Choca con ERC por las exigencias para reanudar las reuniones con el Gobierno central

El presidente de la Generalitat catalana, Quim Torra
El presidente de la Generalitat catalana, Quim Torra

Barcelona / Colpisa

El presidente de la Generalitat, Quim Torra, y Esquerra Republicana han vuelto a engancharse en el Parlamento catalán, donde ya empieza a ser habitual que aireen su ruptura.
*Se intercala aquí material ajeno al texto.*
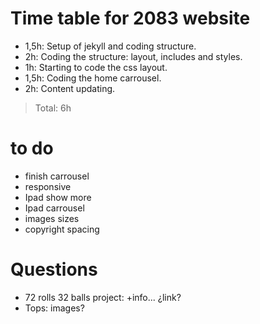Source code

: # Time table for 2083 website

- 1,5h: Setup of jekyll and coding structure.
- 2h: Coding the structure: layout, includes and styles.
- 1h: Starting to code the css layout.
- 1,5h: Coding the home carrousel.
- 2h: Content updating.
> Total: 6h

# to do
- finish carrousel
- responsive
- Ipad show more
- Ipad carrousel
- images sizes
- copyright spacing


# Questions
- 72 rolls 32 balls project: +info... ¿link?
- Tops: images?
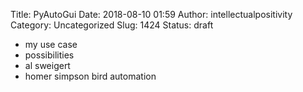 Title: PyAutoGui
Date: 2018-08-10 01:59
Author: intellectualpositivity
Category: Uncategorized
Slug: 1424
Status: draft

-   my use case
-   possibilities
-   al sweigert
-   homer simpson bird automation
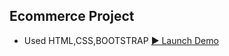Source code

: ## Ecommerce Project
- Used HTML,CSS,BOOTSTRAP
[▶️ Launch Demo](https://akashingole1.github.io/web-development/)
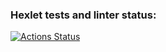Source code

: ### Hexlet tests and linter status:
[![Actions Status](https://github.com/Dimatize-Kl/java-project-lvl1/workflows/hexlet-check/badge.svg)](https://github.com/Dimatize-Kl/java-project-lvl1/actions)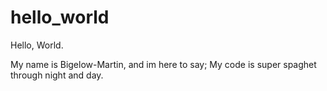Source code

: # hello_world
Hello, World.

My name is Bigelow-Martin, and im here to say; My code is super spaghet through night and day.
Torra y el portavoz de ERC, Sergi Sabrià, han tenido un encendido choque dialéctico a cuenta de la celebración de la segunda reunión de la mesa de diálogo entre el Gobierno central y el catalán para abordar la cuestión catalana, que se anunciaba para la segunda quincena de julio, pero con el paso de las semanas esta posibilidad se ha ido enfriando.

El Gobierno catalán reconoció este miércoles que aún no se han establecido los contactos para fijar un calendario y un lugar. Y cuando ERC le urgió a Torra que diga cuanto antes el día, este dio a entender que no tiene mucho interés en que sea a corto plazo ya que ha puesto unas condiciones inasumibles: que Pedro Sánchez ponga fecha y condiciones para un referendo de autodeterminación. 

Condiciones

«Esta segunda reunión es muy fácil», ha desdeñado el nacionalista. Sería suficiente, ha dicho, con que el presidente del Gobierno le envíe una carta en la que acepte el encuentro e incluya un orden del día cuyo primer punto sea el derecho de autodeterminación. «La clave de la reunión», según Torra, debe ser poder negociar ya la «fecha del referendo y las condiciones» en que se ha de celebrar.
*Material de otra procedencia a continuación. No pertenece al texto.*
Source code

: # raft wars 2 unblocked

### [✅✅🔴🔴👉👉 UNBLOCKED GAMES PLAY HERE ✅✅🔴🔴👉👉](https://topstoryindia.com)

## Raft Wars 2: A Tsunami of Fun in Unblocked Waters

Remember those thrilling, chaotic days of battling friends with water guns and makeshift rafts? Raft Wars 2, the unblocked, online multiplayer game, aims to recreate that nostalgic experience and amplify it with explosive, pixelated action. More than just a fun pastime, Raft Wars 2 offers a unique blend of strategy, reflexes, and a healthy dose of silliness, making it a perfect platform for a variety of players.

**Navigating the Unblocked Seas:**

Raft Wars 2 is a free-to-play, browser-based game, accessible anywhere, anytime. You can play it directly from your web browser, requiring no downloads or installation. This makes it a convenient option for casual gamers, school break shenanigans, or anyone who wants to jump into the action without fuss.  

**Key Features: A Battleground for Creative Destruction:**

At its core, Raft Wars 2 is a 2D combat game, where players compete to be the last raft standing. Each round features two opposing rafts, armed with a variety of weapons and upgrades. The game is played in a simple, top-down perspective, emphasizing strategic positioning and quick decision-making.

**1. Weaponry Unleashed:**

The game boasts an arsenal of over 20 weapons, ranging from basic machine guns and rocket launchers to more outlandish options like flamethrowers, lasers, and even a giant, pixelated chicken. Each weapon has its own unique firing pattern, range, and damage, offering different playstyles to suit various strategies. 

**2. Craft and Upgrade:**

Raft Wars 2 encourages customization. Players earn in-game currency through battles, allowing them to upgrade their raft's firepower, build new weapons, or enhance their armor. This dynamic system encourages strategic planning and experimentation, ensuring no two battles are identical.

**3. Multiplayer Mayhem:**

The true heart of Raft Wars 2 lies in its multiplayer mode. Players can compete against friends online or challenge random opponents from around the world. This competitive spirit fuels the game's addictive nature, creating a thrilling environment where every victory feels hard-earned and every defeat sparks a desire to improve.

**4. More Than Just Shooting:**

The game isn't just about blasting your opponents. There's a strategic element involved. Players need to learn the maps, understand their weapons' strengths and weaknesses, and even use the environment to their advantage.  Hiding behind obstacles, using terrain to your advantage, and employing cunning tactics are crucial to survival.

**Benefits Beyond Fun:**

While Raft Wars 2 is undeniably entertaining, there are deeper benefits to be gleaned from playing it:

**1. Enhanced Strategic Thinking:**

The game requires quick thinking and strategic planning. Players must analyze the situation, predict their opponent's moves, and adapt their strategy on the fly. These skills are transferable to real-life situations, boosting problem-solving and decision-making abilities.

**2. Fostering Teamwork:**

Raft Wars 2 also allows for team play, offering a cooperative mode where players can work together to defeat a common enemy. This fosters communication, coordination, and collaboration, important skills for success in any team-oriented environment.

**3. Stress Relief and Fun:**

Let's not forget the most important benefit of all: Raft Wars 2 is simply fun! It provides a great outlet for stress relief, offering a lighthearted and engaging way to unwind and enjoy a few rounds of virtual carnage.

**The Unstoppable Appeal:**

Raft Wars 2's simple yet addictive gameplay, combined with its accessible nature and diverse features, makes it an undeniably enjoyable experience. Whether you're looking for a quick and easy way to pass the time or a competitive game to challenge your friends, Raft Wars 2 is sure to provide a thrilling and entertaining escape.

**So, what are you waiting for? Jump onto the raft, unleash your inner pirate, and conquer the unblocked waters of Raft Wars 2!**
La consejera de Presidencia, Meritxell Budó, ya dejó el martes en el aire que la reunión pueda celebrarse en julio, pero las exigencias de Torra y las discrepancias con ERC alejan esa posibilidad aún más. Esta le ha instado al presidente catalán a no regalar al Gobierno la bandera del diálogo y le ha pedido no poner más «excusas» para reanudar la mesa. Torra ha replicado que no está dispuesto a «devaluar» el valor de ruptura del 1-O, dando a entender que ERC sí lo está.
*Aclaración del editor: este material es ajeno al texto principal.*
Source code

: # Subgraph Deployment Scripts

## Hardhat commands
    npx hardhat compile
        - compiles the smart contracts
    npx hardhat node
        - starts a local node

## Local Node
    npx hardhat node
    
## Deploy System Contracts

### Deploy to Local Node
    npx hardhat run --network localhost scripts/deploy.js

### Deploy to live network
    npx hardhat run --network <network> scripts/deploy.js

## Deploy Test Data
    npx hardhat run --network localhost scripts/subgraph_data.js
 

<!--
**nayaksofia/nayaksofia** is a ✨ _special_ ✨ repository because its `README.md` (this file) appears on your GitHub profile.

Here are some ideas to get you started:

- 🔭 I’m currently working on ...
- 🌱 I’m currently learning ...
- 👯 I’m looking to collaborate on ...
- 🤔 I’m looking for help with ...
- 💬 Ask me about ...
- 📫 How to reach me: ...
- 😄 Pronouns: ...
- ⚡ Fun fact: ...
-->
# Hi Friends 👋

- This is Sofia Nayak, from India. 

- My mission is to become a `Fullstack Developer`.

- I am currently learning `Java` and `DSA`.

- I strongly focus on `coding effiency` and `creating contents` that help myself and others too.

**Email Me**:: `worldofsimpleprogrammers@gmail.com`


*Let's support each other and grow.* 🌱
La mesa de diálogo estaba previsto que se reuniera una vez al mes. Sin embargo, desde febrero no ha vuelto a celebrarse. JxCat nunca ha creído en ella, pues fue una idea que ERC pactó con el PSOE a cambio de facilitar la investidura de Sánchez. Por esta razón, Torra y Puigdemont siempre han intentado dinamitarla, para reforzar su relato de que Cataluña no tiene nada que negociar con el Estado y que la única vía para alcanzar la independencia es la de la confrontación unilateral. ERC, en cambio, necesita que la mesa siga viva para poder justificar su apoyo al Ejecutivo.